Willem van Heemstra for The Software's Journey

Posted on Mar 25

Air Traffic Control Scaleway Ep.8

#scaleway #cloud #kubernetes #kapsule

Fleet Command: Kubernetes Kapsule and Kosmos on Scaleway

“A single Thunderbird can handle a single mission. But when the emergency spans continents — when you need assets in Paris, Amsterdam, Warsaw, and a node halfway between — you do not send one vehicle. You coordinate the fleet. That is what fleet command is for.”
— Jeff Tracy, Thunderbird Island Operations Centre

Welcome back to the Scaleway Air Traffic Control Centre.

Every episode so far has dealt with individual resources: one Instance, one database, one set of containers, one private network. In this final hands-on episode, we step back and manage the orchestration layer — Kubernetes — the system that turns a collection of individual machines into a coordinated fleet that can deploy, scale, and self-heal applications automatically.

Scaleway offers two managed Kubernetes products. Kapsule is a fully managed single-cloud cluster: Scaleway manages the control plane, the worker nodes, and the networking. Kosmos is a multi-cloud cluster: the control plane is managed by Scaleway, but worker nodes can live anywhere — across multiple Scaleway Availability Zones, other cloud providers, or on-premises infrastructure.

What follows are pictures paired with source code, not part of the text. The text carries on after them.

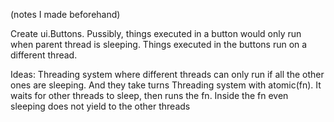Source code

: ﻿(notes I made beforehand)

Create ui.Buttons. Pussibly, things executed in a button would only run when
parent thread is sleeping. Things executed in the buttons run on a different thread.

Ideas:
    Threading system where different threads can only run if all the other ones are sleeping. And they take turns
    Threading system with atomic(fn). It waits for other threads to sleep, then runs the fn. Inside the fn even
        sleeping does not yield to the other threads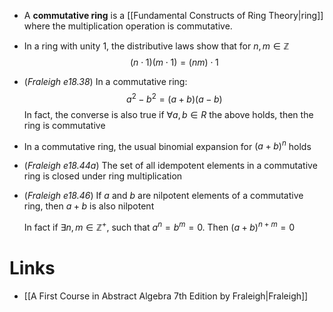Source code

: * A **commutative ring**  is a [[Fundamental Constructs of Ring Theory|ring]] where the multiplication operation is commutative.

* In a ring with unity $1$, the distributive laws show that for $n,m\in \mathbb{Z}$
  $$
  (n\cdot1)(m\cdot1) = (nm)\cdot1
  $$

* (*Fraleigh e18.38*) In a commutative ring:  
  $$
  a^2-b^2=(a+b)(a-b)
  $$
  In fact, the converse is also true if $\forall a, b\in R$ the above holds, then the ring is commutative 
* In a commutative ring, the usual binomial expansion for $(a+b)^n$ holds
* (*Fraleigh e18.44a*) The set of all idempotent elements in a commutative ring is closed under ring multiplication
* (*Fraleigh e18.46*) If $a$ and $b$ are nilpotent elements of a commutative ring, then $a+b$ is also nilpotent 
  
  In fact if $\exists n,m\in \mathbb{Z}^+$, such that $a^n=b^m=0$. Then $(a+b)^{n+m}=0$ 
# Links
* [[A First Course in Abstract Algebra 7th Edition by Fraleigh|Fraleigh]]
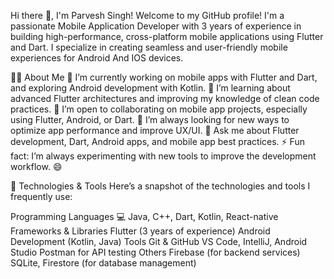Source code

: Hi there 👋, I'm Parvesh Singh!
Welcome to my GitHub profile! I'm a passionate Mobile Application Developer with 3 years of experience in building high-performance, cross-platform mobile applications using Flutter and Dart. I specialize in creating seamless and user-friendly mobile experiences for Android And IOS devices.

🧑‍💻 About Me
🔭 I’m currently working on mobile apps with Flutter and Dart, and exploring Android development with Kotlin.
🌱 I’m learning about advanced Flutter architectures and improving my knowledge of clean code practices.
👯 I’m open to collaborating on mobile app projects, especially using Flutter, Android, or Dart.
🤔 I’m always looking for new ways to optimize app performance and improve UX/UI.
💬 Ask me about Flutter development, Dart, Android apps, and mobile app best practices.
⚡ Fun fact: I’m always experimenting with new tools to improve the development workflow. 😄


🚀 Technologies & Tools
Here’s a snapshot of the technologies and tools I frequently use:

Programming Languages
💻 Java, C++, Dart, Kotlin, React-native
Frameworks & Libraries
Flutter (3 years of experience)
Android Development (Kotlin, Java)
Tools
Git & GitHub
VS Code, IntelliJ, Android Studio
Postman for API testing
Others
Firebase (for backend services)
SQLite, Firestore (for database management)
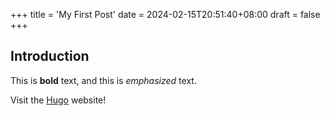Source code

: +++
title = 'My First Post'
date = 2024-02-15T20:51:40+08:00
draft = false
+++
## Introduction

This is **bold** text, and this is *emphasized* text.

Visit the [Hugo](https://gohugo.io) website!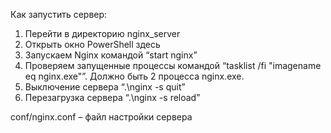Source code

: ﻿Как запустить сервер:
1. Перейти в директорию nginx_server
2. Открыть окно PowerShell здесь
3. Запускаем Nginx командой “start nginx”
4. Проверяем запущенные процессы командой “tasklist /fi "imagename eq nginx.exe"”. Должно быть 2 процесса nginx.exe.
5. Выключение сервера “.\nginx -s quit”
6. Перезагрузка сервера “.\nginx -s reload”


conf/nginx.conf – файл настройки сервера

In this episode, we deploy both.

🎯 Mission Parameters

In this hands-on episode, you will learn how to:

Part 1 — Kapsule:

Create a Kubernetes Kapsule cluster with autoscaling
View node status via kubectl
Install Traefik as an ingress controller via Easy Deploy
Register the Load Balancer IP in a DNS record
Create an encrypted storage class
Deploy WordPress using the encrypted storage class and Traefik ingress
Reboot a node and observe pod recovery
Delete the cluster and all associated resources

Part 2 — Kosmos:

Configure an IAM policy granting a Kosmos application the right to register external nodes
Create a Kubernetes Kosmos cluster via the Scaleway CLI
Add Scaleway pools and nodes spread across four Availability Zones
Add a multi-cloud pool and attach an external Instance as a node
Deploy an application with 6 replicas across the full fleet
Apply topology spread constraints for uniform zone distribution
Delete all resources

Pre-Launch Checklist

✅ You have a Scaleway account and can access the Organisation you own
✅ You have configured an SSH key for the default project
✅ You have configured an API key for yourself (from Episode 1)
✅ You have kubectl, kubectx, and kubens installed on your machine
✅ You have cloned the scw-certifications repository — the 08_kubernetes/assets/ folder contains the manifests for this episode
✅ The trainer has provided you with a domain and DNS zone (required for the Traefik and WordPress DNS steps)

Note: For both parts of this activity, you will work in your Organisation’s default project.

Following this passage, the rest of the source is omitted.